Kissing Her - Page 9

“Mmm hmm,” she says, her eyes closing.

“But rest assured, you’ll be in my arms again very, very soon.”

Chapter Five

Bee

I rub my hand down my face as I try to clear the sleep out of my eyes. “Oh God.” Memories from last night hit me hard and fast and I fly up in bed and look around. I’m in my own bedroom and everything is as it was before.

Ragnar was real, wasn’t he? Did I dream him up? I wrack my mind trying to remember how I got home. Small flashes of him driving me home in my own car flick through my mind as I hop out of bed. I rush over to my window and push back the curtain to see my car is parked outside. My stomach drops when I see my parents’ car is parked there, too. When did they get home?

“Look who’s up.” I spin around to see Melina standing in my bedroom doorway.
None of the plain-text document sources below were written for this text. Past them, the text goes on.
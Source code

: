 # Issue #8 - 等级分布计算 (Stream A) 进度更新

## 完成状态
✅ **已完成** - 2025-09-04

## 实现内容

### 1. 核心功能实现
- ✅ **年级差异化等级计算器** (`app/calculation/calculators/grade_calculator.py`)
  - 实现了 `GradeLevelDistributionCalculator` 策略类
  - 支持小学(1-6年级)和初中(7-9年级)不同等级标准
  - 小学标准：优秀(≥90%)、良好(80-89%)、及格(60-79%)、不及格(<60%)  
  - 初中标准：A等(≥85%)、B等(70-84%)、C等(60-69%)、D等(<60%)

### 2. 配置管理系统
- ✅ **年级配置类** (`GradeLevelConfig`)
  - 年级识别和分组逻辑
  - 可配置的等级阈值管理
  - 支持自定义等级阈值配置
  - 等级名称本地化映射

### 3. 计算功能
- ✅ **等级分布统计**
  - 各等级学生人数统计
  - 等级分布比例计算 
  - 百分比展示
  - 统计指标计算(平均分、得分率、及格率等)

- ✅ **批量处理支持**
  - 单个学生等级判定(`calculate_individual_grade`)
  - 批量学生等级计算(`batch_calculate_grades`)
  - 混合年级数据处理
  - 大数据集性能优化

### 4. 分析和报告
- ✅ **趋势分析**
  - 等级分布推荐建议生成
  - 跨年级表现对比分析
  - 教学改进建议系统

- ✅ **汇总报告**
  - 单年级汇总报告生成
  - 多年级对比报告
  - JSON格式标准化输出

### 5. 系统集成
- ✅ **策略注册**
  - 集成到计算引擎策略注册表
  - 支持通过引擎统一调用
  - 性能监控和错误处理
She’s already perfectly dressed and ready to go somewhere. “Mom and Dad came home early.” She narrows her eyes at me. “Did you tell them I went out with Brandon?” She’s asking a question, but her tone is accusing as she steps into my room and closes the door behind her.

“No, of course not.” I did tell Ragnar, though, and it felt good to lay out all the things I keep in my head to someone else. Oh God, I think I told him my life story. I want to die of embarrassment, but I bet I never see him again anyway. He probably got me out of his home as fast as possible.
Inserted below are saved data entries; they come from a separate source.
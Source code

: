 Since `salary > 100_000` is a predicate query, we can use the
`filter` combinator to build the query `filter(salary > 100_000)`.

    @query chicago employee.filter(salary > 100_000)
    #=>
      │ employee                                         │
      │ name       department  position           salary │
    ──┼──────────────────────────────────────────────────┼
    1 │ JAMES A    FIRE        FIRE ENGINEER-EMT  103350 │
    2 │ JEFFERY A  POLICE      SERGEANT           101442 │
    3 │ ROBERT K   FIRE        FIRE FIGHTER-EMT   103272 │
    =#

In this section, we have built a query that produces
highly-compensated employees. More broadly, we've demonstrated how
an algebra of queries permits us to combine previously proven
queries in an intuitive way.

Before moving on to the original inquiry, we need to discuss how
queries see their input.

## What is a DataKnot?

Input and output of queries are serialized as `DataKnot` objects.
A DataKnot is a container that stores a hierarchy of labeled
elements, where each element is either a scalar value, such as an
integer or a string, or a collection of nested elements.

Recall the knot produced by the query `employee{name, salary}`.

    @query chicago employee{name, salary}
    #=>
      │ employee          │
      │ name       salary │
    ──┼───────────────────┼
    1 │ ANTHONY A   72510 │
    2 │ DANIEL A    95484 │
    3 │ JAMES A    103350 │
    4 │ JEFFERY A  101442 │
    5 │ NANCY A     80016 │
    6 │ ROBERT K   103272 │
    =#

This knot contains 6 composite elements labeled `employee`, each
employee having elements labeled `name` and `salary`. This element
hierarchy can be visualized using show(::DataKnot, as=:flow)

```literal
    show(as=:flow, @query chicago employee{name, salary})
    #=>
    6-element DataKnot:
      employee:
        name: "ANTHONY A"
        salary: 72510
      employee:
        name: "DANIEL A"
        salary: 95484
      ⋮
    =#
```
She stands there for a moment and I think she’s going to leave, but her eyes roam over me. “What are you wearing?”

I look down and see I’m in a white button-up shirt that I know is not mine. Ragnar must have done it, but how the hell is it on me?

“I got it from the thrift store. I thought it would be comfy to sleep in.” The lie pops out of my mouth way too easily.

“This is expensive.” She reaches out her fingers to touch the material. “The thrift store?”

Thank God she doesn’t look at my face because I know I’m probably five colors of red right now. I can’t think of how I got this shirt on me to save my life. “You should let me have it. I’ll give it to Brandon.”

When it comes to clothes I normally don’t give a crap because Melina is the one who’s picky. I take what I can get to cover myself. It’s hard sometimes to find something that fits my chest and then it’s never flattering on my waist, so I don’t even try anymore. This shirt, however, I don’t want to give it up. It’s mine until Ragnar asks for it back. He likely will if it cost as much as my sister thinks it did, but I have no idea what a man’s shirt can cost.

“It would be too big for him.” I come up with the excuse thinking that Ragnar is a big man while Brandon is tall and lanky. Melina’s eyes snap up to mine.

“You’re not going to give it to me?” She sounds shocked.

“Can we talk about this later? It’s just a shirt.” I try to move past her, but she blocks my path. She’s more pissed that I’m not giving her what she wants than she is about the actual shirt. I know her.

“If it’s just a shirt, then why won’t you give it to me?” She stomps her foot.

“Melina,” our mom calls, saving me.

“We’ll talk about this later,” she hisses before stomping from my room.

I let out a long sigh of relief before going over to my dresser to find something to wear after my shower. I want to get changed and hide the shirt. Maybe she’ll forget about it. Heck, maybe I’ll remember how I got the thing to begin with.

I grab a towel from the hallway closet and go back through the night before in my mind. I smile, remembering how much fun I had. I went on and on, talking to Ragnar, who smiled and listened. I wasn’t used to talking so much, but he looked as though he enjoyed listening to me, so I kept on going. I had this need to please him and it wasn’t like when I do things to make my parents and Melina happy. I do that to get them to leave me alone or make life easier. This need to please Ragnar feels different—bone deep.

I step out of the shower and towel off. I freeze when I remember he said we’re seeing each other tonight. Did he really mean that? I agreed at the time, but I thought my parents would still be gone. It would be easy to slip out if they weren’t here, and I’m sure Melina has plans of her own. It looks as though both plans are ruined now. I get dressed and try to come up with an idea of how I can sneak out.